= John Davys (died 1689) =

Irish politician

Sir John Davys (1646 – November 1689) was an Irish politician.

==Biography==
Davys was son of Sir Paul Davys by his second wife Anne, daughter of Sir William Parsons, 1st Baronet, and younger brother of Sir William Davys, Lord Chief Justice of Ireland. He was educated at Trinity College, Dublin and Lincoln's Inn.

In 1678 Davys was granted the office of Principal Secretary for Ireland in reversion, in the event of the demise of the current office holder Lord Lanesborough, who died in 1683. This office had been previously held by his father Sir Paul Davys. He was appointed to the Privy Council of Ireland in about 1682.

During the Popish Plot, both John and his brother were accused of Catholic sympathies and summoned to London to account for their behaviour, but were cleared of any suspicion of disloyalty on the evidence of James Butler, 1st Duke of Ormonde, a lifelong friend of their father, and Michael Boyle, Archbishop of Armagh, who was William's father-in-law. After the accession of James II, John is said to have opposed the King's policies and to have absented himself from Ireland for a time.
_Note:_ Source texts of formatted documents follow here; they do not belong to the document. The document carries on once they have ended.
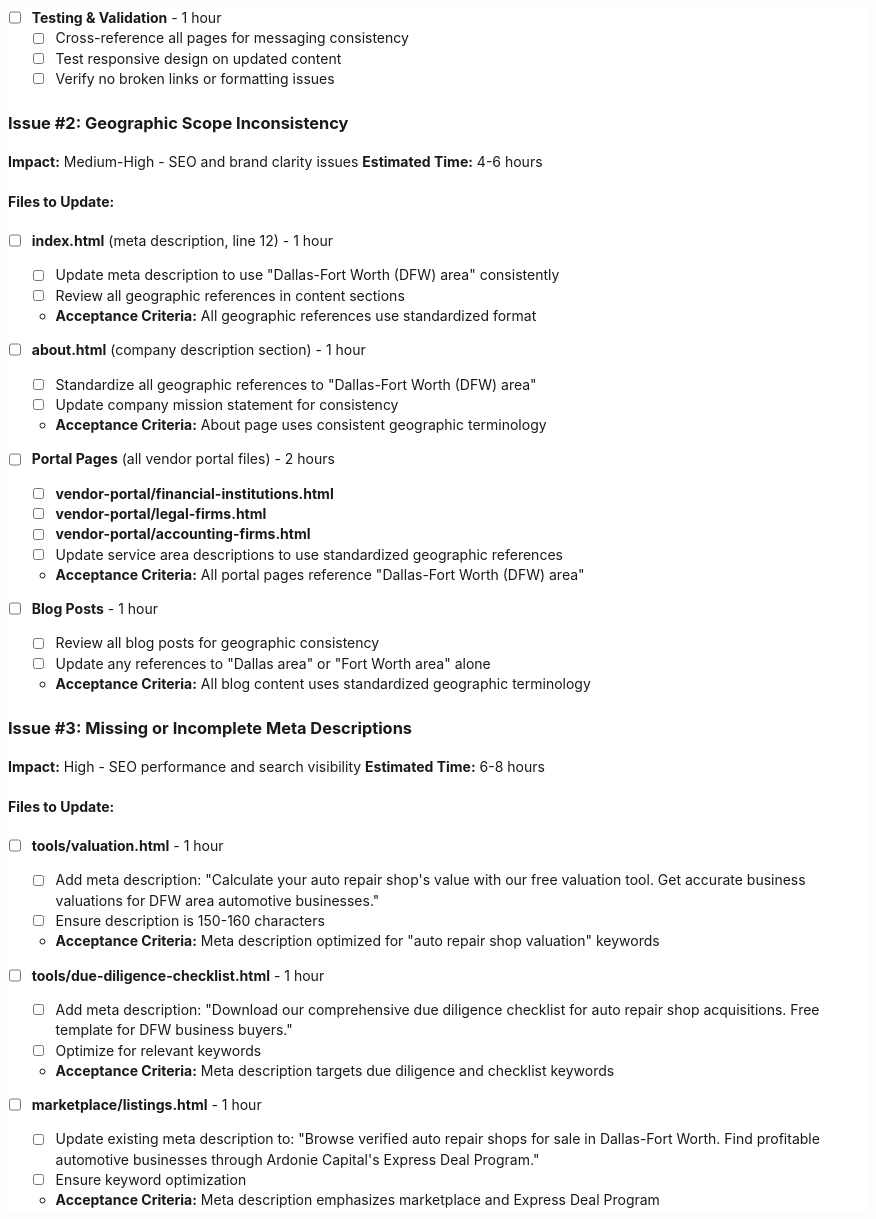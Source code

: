 - [ ] **Testing & Validation** - 1 hour
  - [ ] Cross-reference all pages for messaging consistency
  - [ ] Test responsive design on updated content
  - [ ] Verify no broken links or formatting issues

### Issue #2: Geographic Scope Inconsistency
**Impact:** Medium-High - SEO and brand clarity issues
**Estimated Time:** 4-6 hours

#### Files to Update:
- [ ] **index.html** (meta description, line 12) - 1 hour
  - [ ] Update meta description to use "Dallas-Fort Worth (DFW) area" consistently
  - [ ] Review all geographic references in content sections
  - **Acceptance Criteria:** All geographic references use standardized format

- [ ] **about.html** (company description section) - 1 hour
  - [ ] Standardize all geographic references to "Dallas-Fort Worth (DFW) area"
  - [ ] Update company mission statement for consistency
  - **Acceptance Criteria:** About page uses consistent geographic terminology

- [ ] **Portal Pages** (all vendor portal files) - 2 hours
  - [ ] **vendor-portal/financial-institutions.html**
  - [ ] **vendor-portal/legal-firms.html**
  - [ ] **vendor-portal/accounting-firms.html**
  - [ ] Update service area descriptions to use standardized geographic references
  - **Acceptance Criteria:** All portal pages reference "Dallas-Fort Worth (DFW) area"

- [ ] **Blog Posts** - 1 hour
  - [ ] Review all blog posts for geographic consistency
  - [ ] Update any references to "Dallas area" or "Fort Worth area" alone
  - **Acceptance Criteria:** All blog content uses standardized geographic terminology

### Issue #3: Missing or Incomplete Meta Descriptions
**Impact:** High - SEO performance and search visibility
**Estimated Time:** 6-8 hours

#### Files to Update:
- [ ] **tools/valuation.html** - 1 hour
  - [ ] Add meta description: "Calculate your auto repair shop's value with our free valuation tool. Get accurate business valuations for DFW area automotive businesses."
  - [ ] Ensure description is 150-160 characters
  - **Acceptance Criteria:** Meta description optimized for "auto repair shop valuation" keywords

- [ ] **tools/due-diligence-checklist.html** - 1 hour
  - [ ] Add meta description: "Download our comprehensive due diligence checklist for auto repair shop acquisitions. Free template for DFW business buyers."
  - [ ] Optimize for relevant keywords
  - **Acceptance Criteria:** Meta description targets due diligence and checklist keywords

- [ ] **marketplace/listings.html** - 1 hour
  - [ ] Update existing meta description to: "Browse verified auto repair shops for sale in Dallas-Fort Worth. Find profitable automotive businesses through Ardonie Capital's Express Deal Program."
  - [ ] Ensure keyword optimization
  - **Acceptance Criteria:** Meta description emphasizes marketplace and Express Deal Program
Francis Elrington Ball in his History of Dublin praises John Davys as a man of prudence and integrity.

==Family==
By his wife, Anne Thelwall, Davys had two sons, Paul and Robert. Under the will of their uncle Sir William Davys, whichever of them married Sir William's stepdaughter Lady Catherine MacCarty (daughter of Callaghan MacCarty, 3rd Earl of Clancarty and Lady Elizabeth Fitzgerald) would inherit the principal Davys estate, St Catherine's Park, Leixlip. The elder, Paul, duly married her, and was later created Viscount Mountcashell, reviving the title previously by his wife's uncle Justin MacCarthy, Viscount Mountcashell.